If such a path is being prepared following Greece, the only question is, who’s next?

Into this toxic political mix we must add the instability of global financial markets. Far from making the world a more stable place, the free movement of capital makes the world highly unstable. This is because in “good times” too much capital comes into a country and asks no questions.

This is precisely what happened to Greece when it could borrow what it wanted and was lent whatever it asked for. Once uncertainty arrived, capital high-tailed out of the country leaving it stricken. Since 2008, the world has become more, not less, unstable.

We have seen a huge build-up of debts all around the world. Central banks cut interest rates in response to the financial crisis and this encouraged companies and corporations – particularly in emerging markets like Brazil, Turkey and large parts of Asia – to borrow heavily. Money borrowed at very low rates from the central banks has gushed into every nook and cranny of the global economy.

All these debts are yet to be paid. If interest rates rise and growth slows, the Greek crisis has the potential to be a second ‘Lehmans’ moment for international markets.

For example, think about what has happened in Ireland, Spain, Portugal and Italy since 2011. Our Government has made great play out of telling everyone that the interest rate at which the Irish Government can borrow has fallen to the lowest ever.

Have you ever stopped to think about what that actually means? It means that someone has been prepared to lend to Ireland at very low rates. They have lent us money in return for Irish IOUs.

Those people who have been lending to Ireland are hedge funds and investment funds with pretty short term horizons. They have been encouraged to lend to Ireland because the European Central Bank has promised to lend to Ireland. The ECB was credible.

What happens to ECB credibility if Greece goes?

Obviously, the ECB’s failure to keep the Greeks in the euro will make its promises look less binding, more equivocal and more conditional.

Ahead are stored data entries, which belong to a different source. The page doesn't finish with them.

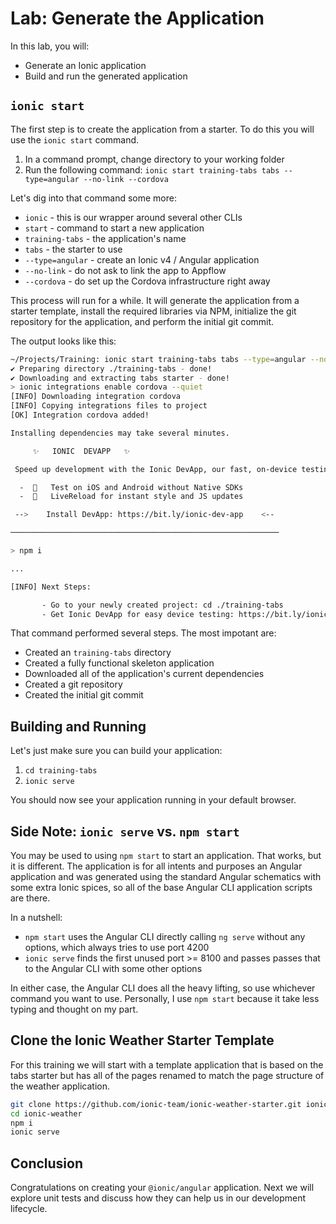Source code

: # Lab: Generate the Application

In this lab, you will:

- Generate an Ionic application
- Build and run the generated application

## `ionic start`

The first step is to create the application from a starter. To do this you will use the `ionic start` command.

1. In a command prompt, change directory to your working folder
1. Run the following command: `ionic start training-tabs tabs --type=angular --no-link --cordova`

Let's dig into that command some more:

- `ionic` - this is our wrapper around several other CLIs
- `start` - command to start a new application
- `training-tabs` - the application's name
- `tabs` - the starter to use
- `--type=angular` - create an Ionic v4 / Angular application
- `--no-link` - do not ask to link the app to Appflow
- `--cordova` - do set up the Cordova infrastructure right away

This process will run for a while. It will generate the application from a starter template, install the required libraries via NPM, initialize the git repository for the application, and perform the initial git commit.

The output looks like this:

```bash
~/Projects/Training: ionic start training-tabs tabs --type=angular --no-link --cordova
✔ Preparing directory ./training-tabs - done!
✔ Downloading and extracting tabs starter - done!
> ionic integrations enable cordova --quiet
[INFO] Downloading integration cordova
[INFO] Copying integrations files to project
[OK] Integration cordova added!

Installing dependencies may take several minutes.

     ✨   IONIC  DEVAPP   ✨

 Speed up development with the Ionic DevApp, our fast, on-device testing mobile app

  -  🔑   Test on iOS and Android without Native SDKs
  -  🚀   LiveReload for instant style and JS updates

 -->    Install DevApp: https://bit.ly/ionic-dev-app    <--

────────────────────────────────────────────────────────────

> npm i

...

[INFO] Next Steps:

       - Go to your newly created project: cd ./training-tabs
       - Get Ionic DevApp for easy device testing: https://bit.ly/ionic-dev-app
```

That command performed several steps. The most impotant are:

- Created an `training-tabs` directory
- Created a fully functional skeleton application
- Downloaded all of the application's current dependencies
- Created a git repository
- Created the initial git commit

## Building and Running

Let's just make sure you can build your application:

1. `cd training-tabs`
1. `ionic serve`

You should now see your application running in your default browser.

## Side Note: `ionic serve` vs. `npm start`

You may be used to using `npm start` to start an application. That works, but it is different. The application is for all intents and purposes an Angular application and was generated using the standard Angular schematics with some extra Ionic spices, so all of the base Angular CLI application scripts are there.

In a nutshell:

- `npm start` uses the Angular CLI directly calling `ng serve` without any options, which always tries to use port 4200
- `ionic serve` finds the first unused port >= 8100 and passes passes that to the Angular CLI with some other options

In either case, the Angular CLI does all the heavy lifting, so use whichever command you want to use. Personally, I use `npm start` because it take less typing and thought on my part.

## Clone the Ionic Weather Starter Template

For this training we will start with a template application that is based on the tabs starter but has all of the pages renamed to match the page structure of the weather application.

```bash
git clone https://github.com/ionic-team/ionic-weather-starter.git ionic-weather
cd ionic-weather
npm i
ionic serve
```

## Conclusion

Congratulations on creating your `@ionic/angular` application. Next we will explore unit tests and discuss how they can help us in our development lifecycle.
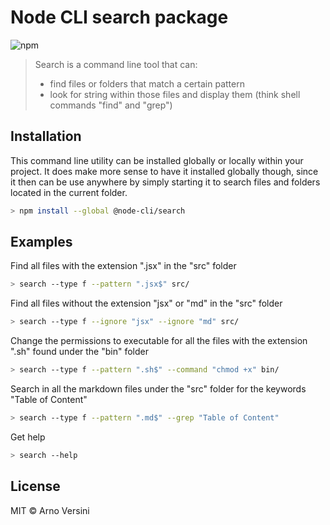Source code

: # Node CLI search package

![npm](https://img.shields.io/npm/v/@node-cli/search?label=version&logo=npm)

> Search is a command line tool that can:
>
> - find files or folders that match a certain pattern
> - look for string within those files and display them (think shell commands "find" and "grep")

## Installation

This command line utility can be installed globally or locally within your project. It does make more sense to have it installed globally though, since it then can be use anywhere by simply starting it to search files and folders located in the current folder.

```sh
> npm install --global @node-cli/search
```

## Examples

Find all files with the extension ".jsx" in the "src" folder

```sh
> search --type f --pattern ".jsx$" src/
```

Find all files without the extension "jsx" or "md" in the "src" folder

```sh
> search --type f --ignore "jsx" --ignore "md" src/
```

Change the permissions to executable for all the files with the extension ".sh" found under the "bin" folder

```sh
> search --type f --pattern ".sh$" --command "chmod +x" bin/
```

Search in all the markdown files under the "src" folder for the keywords "Table of Content"

```sh
> search --type f --pattern ".md$" --grep "Table of Content"
```

Get help

```sh
> search --help
```

## License

MIT © Arno Versini
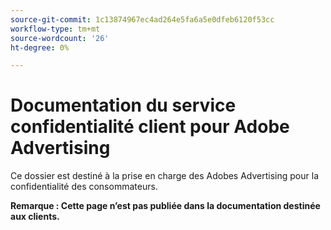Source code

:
 ```yaml
---
source-git-commit: 1c13874967ec4ad264e5fa6a5e0dfeb6120f53cc
workflow-type: tm+mt
source-wordcount: '26'
ht-degree: 0%

---
```

# Documentation du service confidentialité client pour Adobe Advertising

Ce dossier est destiné à la prise en charge des Adobes Advertising pour la confidentialité des consommateurs.

**Remarque : Cette page n’est pas publiée dans la documentation destinée aux clients.**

In this case, the hedge funds would try to get out of Irish, Spanish and Portuguese IOUs not only because they are worried about the risk in the peripheral countries but also because the politically unstable euro will be falling against the politically coherent dollar.

Most of the funds are American.

Now consider what would be happening to the balance sheets of these funds.

They start losing money on their Irish IOUs because the value of these IOUs is falling as people reassess the risk after a Greek exit. As the euro falls against the dollar, these losses amplify.

Their balance sheets start to register huge losses. The funds panic and all run for the door; but there is no liquidity as no one is willing to buy from them. They then have to sell “good” assets to make up for the losses on their “bad” assets because their balance sheets have to balance every day.

The investors in these funds panic and they take money out of the funds, exacerbating their losses.

Financial contagion takes hold and it is a strange and frightening thing that has the potential to amplify shocks like Greece far beyond the shores of the Aegean.

As you can see, a relatively small failure has the potential to change everyone’s assumptions about the way the economy works.

This is now the risk. Wouldn’t it be weird if a supposedly permanent and powerful euro currency frayed quicker than the isolated and fractured communist Cuba!